シーモスジェルのブランドを立ち上げるにあたり、私たちが最初に向き合ったのは「シーモスは、海の環境の影響を非常に受けやすい素材である」という事実でした。
海藻であるシーモスは、育つ海の水質や環境が、そのまま品質に直結します。
にもかかわらず、市場に出回る多くのシーモス商品は、産地や流通、加工工程のトレーサビリティが不透明なのが現状です。
世界的に人気のあるシーモスでさえ、実際には複数の産地の原料が混在しているケースも少なくありません。
さらに、どの企業が、どのような環境で加工しているのかが見えにくい。私たちは、そこに大きな違和感を覚えました。
だからこそ私たちは、原料から見直すことを選びました。
辿り着いたのが、フィリピン・パラワン諸島。
ユネスコ世界遺産にも登録されている海洋自然保護エリアを有し、
開発が抑えられた、透明度の高い海が今も残る場所です。
守られた海であるがゆえに、原料探しは決して簡単ではありませんでした。
それでも現地に足を運び、海の状態とシーモスの育ち方を自分たちの目で確かめ、この海のシーモスでなければ意味がないと確信しました。
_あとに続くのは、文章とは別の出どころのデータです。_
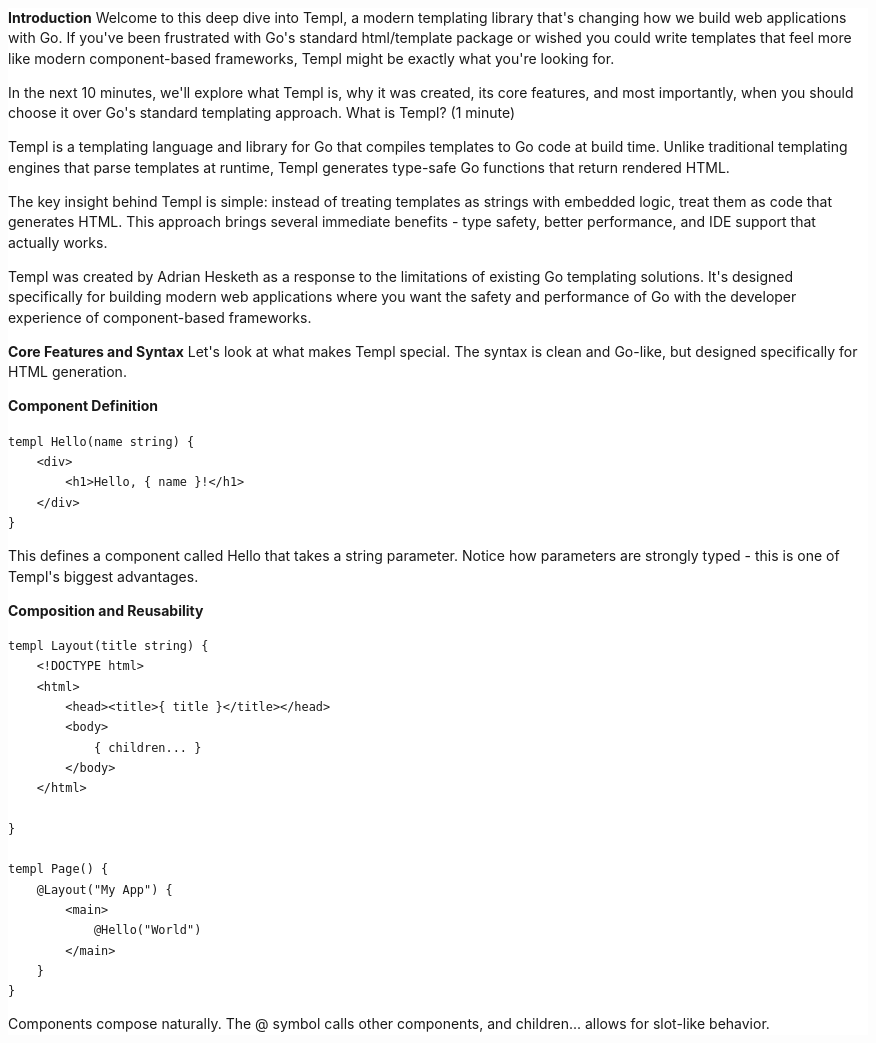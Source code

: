 **Introduction**
Welcome to this deep dive into Templ, a modern templating library that's changing how we build web applications with Go. If you've been frustrated with Go's standard html/template package or wished you could write templates that feel more like modern component-based frameworks, Templ might be exactly what you're looking for.

In the next 10 minutes, we'll explore what Templ is, why it was created, its core features, and most importantly, when you should choose it over Go's standard templating approach.
What is Templ? (1 minute)

Templ is a templating language and library for Go that compiles templates to Go code at build time. Unlike traditional templating engines that parse templates at runtime, Templ generates type-safe Go functions that return rendered HTML.

The key insight behind Templ is simple: instead of treating templates as strings with embedded logic, treat them as code that generates HTML. This approach brings several immediate benefits - type safety, better performance, and IDE support that actually works.

Templ was created by Adrian Hesketh as a response to the limitations of existing Go templating solutions. It's designed specifically for building modern web applications where you want the safety and performance of Go with the developer experience of component-based frameworks.

**Core Features and Syntax**
Let's look at what makes Templ special. The syntax is clean and Go-like, but designed specifically for HTML generation.

**Component Definition**
```templ
templ Hello(name string) {
    <div>
        <h1>Hello, { name }!</h1>
    </div>
}
```

This defines a component called Hello that takes a string parameter. Notice how parameters are strongly typed - this is one of Templ's biggest advantages.

**Composition and Reusability**
```templ
templ Layout(title string) {
    <!DOCTYPE html>
    <html>
        <head><title>{ title }</title></head>
        <body>
            { children... }
        </body>
    </html>

}

templ Page() {
    @Layout("My App") {
        <main>
            @Hello("World")
        </main>
    }
}
```
Components compose naturally. The @ symbol calls other components, and children... allows for slot-like behavior.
収穫されたシーモスは、中間業者を挟まず直接日本へ直送。
その後、私たちの目が届く日本国内の工場で丁寧に加工しています。
産地が明確で、加工工程が見えること。
それは、当たり前のようで、実はとても難しいことでした。
この一瓶には、シーモスという素材と真剣に向き合い、妥協せず選び抜いた海と工程のすべてが詰まっています。